Records from a data collection
* * *
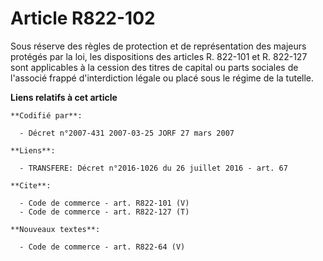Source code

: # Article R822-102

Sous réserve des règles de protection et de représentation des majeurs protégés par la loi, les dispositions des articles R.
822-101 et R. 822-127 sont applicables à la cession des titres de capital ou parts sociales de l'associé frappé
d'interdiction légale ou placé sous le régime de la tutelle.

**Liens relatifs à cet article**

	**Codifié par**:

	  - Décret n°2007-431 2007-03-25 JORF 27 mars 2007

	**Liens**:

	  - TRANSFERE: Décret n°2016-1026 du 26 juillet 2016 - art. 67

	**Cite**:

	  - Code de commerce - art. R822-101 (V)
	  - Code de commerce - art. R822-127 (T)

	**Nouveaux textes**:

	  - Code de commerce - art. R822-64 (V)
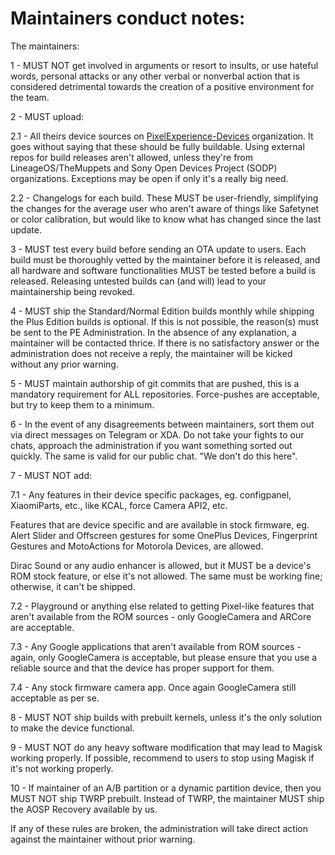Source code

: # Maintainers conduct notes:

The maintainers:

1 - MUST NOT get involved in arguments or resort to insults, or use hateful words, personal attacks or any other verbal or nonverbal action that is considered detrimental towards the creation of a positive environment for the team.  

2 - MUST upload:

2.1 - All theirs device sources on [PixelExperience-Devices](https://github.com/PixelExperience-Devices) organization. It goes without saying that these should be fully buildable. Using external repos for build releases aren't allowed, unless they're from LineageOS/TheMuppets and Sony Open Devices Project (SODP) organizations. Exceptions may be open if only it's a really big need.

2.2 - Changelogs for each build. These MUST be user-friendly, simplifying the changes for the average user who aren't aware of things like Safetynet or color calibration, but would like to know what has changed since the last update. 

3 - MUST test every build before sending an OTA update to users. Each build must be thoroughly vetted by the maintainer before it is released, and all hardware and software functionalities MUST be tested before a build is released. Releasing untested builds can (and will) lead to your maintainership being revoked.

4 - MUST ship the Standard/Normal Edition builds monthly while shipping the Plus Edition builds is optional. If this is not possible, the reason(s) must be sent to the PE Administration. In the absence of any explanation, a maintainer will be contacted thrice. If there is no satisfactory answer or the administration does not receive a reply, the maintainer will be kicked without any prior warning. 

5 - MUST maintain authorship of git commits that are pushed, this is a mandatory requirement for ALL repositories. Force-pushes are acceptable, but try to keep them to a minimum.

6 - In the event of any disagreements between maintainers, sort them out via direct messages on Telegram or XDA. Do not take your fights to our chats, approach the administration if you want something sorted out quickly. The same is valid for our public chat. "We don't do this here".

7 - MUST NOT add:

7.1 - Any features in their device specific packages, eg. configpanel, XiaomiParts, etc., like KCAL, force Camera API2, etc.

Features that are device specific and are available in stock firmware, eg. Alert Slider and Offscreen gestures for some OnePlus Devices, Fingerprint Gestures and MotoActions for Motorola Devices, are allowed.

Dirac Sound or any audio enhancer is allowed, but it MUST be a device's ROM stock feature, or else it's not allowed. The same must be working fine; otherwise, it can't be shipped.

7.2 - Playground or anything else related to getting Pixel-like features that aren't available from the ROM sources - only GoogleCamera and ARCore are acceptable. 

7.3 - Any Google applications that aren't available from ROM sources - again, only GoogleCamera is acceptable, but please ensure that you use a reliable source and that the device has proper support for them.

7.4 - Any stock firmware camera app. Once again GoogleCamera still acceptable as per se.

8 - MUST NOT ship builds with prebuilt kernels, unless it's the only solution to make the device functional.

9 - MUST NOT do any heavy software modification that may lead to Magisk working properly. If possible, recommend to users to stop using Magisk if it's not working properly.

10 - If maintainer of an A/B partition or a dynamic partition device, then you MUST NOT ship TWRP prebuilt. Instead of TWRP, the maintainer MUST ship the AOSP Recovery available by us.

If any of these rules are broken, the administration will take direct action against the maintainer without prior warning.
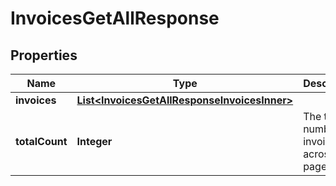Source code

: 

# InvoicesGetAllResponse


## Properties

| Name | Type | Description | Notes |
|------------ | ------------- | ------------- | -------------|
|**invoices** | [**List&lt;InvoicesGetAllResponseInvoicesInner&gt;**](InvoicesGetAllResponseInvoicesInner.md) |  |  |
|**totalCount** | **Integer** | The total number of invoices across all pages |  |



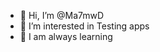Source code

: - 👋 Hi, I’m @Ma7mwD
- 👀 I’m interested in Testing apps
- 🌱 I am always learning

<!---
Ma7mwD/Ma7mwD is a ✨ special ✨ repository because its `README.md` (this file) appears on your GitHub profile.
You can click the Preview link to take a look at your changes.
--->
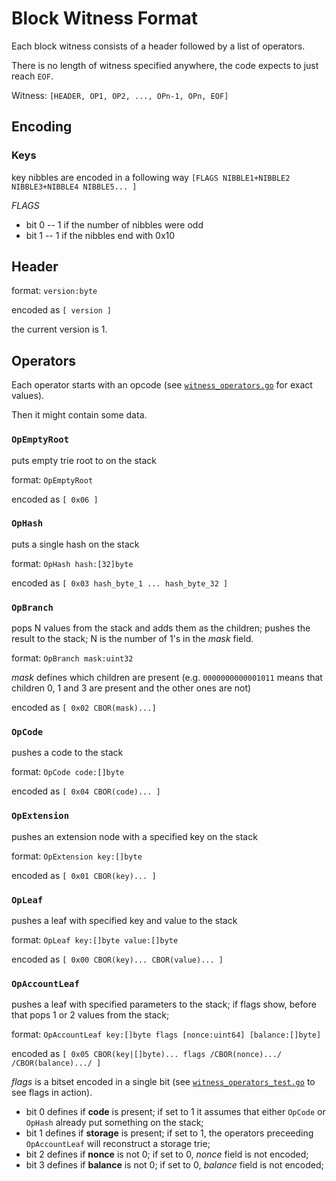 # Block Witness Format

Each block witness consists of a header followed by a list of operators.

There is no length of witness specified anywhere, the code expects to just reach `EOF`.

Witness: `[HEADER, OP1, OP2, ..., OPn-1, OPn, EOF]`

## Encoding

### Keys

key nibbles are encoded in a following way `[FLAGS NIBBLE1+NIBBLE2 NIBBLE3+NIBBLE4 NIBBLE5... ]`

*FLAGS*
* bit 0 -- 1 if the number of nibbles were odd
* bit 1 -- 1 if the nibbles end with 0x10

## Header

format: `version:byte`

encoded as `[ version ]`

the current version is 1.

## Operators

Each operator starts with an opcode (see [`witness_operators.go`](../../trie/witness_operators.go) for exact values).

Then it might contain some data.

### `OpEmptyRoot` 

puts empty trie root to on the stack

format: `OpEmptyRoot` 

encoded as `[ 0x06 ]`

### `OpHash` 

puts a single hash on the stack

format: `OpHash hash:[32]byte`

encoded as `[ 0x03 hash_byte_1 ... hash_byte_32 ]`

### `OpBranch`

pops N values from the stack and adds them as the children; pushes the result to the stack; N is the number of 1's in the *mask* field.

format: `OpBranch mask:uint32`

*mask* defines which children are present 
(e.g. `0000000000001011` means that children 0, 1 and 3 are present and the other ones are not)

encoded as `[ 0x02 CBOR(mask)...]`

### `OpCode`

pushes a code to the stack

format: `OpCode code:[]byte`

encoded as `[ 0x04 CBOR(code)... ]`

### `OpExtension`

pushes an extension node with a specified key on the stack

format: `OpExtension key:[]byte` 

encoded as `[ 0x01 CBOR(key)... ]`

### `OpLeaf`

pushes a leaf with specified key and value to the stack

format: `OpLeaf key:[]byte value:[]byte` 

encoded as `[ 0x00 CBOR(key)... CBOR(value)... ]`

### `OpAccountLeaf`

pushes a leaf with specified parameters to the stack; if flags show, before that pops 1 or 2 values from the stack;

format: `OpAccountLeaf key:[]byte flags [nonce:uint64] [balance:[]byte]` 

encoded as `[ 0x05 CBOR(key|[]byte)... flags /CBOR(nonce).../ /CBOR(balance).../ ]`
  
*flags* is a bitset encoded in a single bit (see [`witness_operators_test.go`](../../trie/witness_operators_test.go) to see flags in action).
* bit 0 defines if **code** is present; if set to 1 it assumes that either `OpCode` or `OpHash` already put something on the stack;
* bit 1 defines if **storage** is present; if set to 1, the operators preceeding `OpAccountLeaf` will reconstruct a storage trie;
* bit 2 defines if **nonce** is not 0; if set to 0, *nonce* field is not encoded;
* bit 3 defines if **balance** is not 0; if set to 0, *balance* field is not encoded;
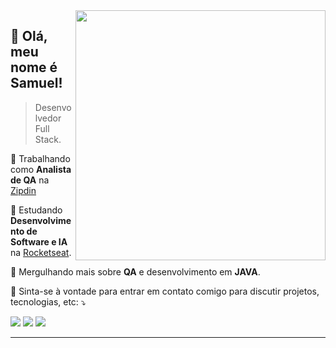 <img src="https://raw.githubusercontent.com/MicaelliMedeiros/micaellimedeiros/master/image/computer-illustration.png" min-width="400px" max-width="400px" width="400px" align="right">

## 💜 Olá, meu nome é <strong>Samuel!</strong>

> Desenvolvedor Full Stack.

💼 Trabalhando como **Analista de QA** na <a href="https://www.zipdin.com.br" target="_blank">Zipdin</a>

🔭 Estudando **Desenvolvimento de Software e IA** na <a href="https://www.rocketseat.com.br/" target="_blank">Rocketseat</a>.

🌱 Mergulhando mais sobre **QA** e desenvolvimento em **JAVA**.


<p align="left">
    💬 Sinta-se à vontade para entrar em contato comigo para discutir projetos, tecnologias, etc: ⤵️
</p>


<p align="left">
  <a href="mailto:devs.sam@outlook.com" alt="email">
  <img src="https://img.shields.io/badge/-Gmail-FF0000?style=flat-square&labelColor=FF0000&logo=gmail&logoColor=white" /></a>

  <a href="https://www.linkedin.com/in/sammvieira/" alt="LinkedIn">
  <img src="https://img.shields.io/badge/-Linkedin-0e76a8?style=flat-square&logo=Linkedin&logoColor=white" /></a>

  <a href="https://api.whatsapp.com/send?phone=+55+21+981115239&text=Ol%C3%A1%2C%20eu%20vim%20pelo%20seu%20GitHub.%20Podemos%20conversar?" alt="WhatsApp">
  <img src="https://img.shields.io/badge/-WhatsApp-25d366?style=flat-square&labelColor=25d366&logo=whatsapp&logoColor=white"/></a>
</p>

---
* * *
* **Work to be completed**: The reply should hold an exact repeat of the entries from their opening line through the line with "2.1 - All theirs", and no pictures at all.

* **Solution to the exercise**:
Source code

: # Article R822-102

Sous réserve des règles de protection et de représentation des majeurs protégés par la loi, les dispositions des articles R.
822-101 et R. 822-127 sont applicables à la cession des titres de capital ou parts sociales de l'associé frappé
d'interdiction légale ou placé sous le régime de la tutelle.

**Liens relatifs à cet article**

	**Codifié par**:

	  - Décret n°2007-431 2007-03-25 JORF 27 mars 2007

	**Liens**:

	  - TRANSFERE: Décret n°2016-1026 du 26 juillet 2016 - art. 67

	**Cite**:

	  - Code de commerce - art. R822-101 (V)
	  - Code de commerce - art. R822-127 (T)

	**Nouveaux textes**:

	  - Code de commerce - art. R822-64 (V)
Source code

: # Maintainers conduct notes:

The maintainers:

1 - MUST NOT get involved in arguments or resort to insults, or use hateful words, personal attacks or any other verbal or nonverbal action that is considered detrimental towards the creation of a positive environment for the team.  

2 - MUST upload:

2.1 - All theirs device sources on [PixelExperience-Devices](https://github.com/PixelExperience-Devices) organization. It goes without saying that these should be fully buildable. Using external repos for build releases aren't allowed, unless they're from LineageOS/TheMuppets and Sony Open Devices Project (SODP) organizations. Exceptions may be open if only it's a really big need.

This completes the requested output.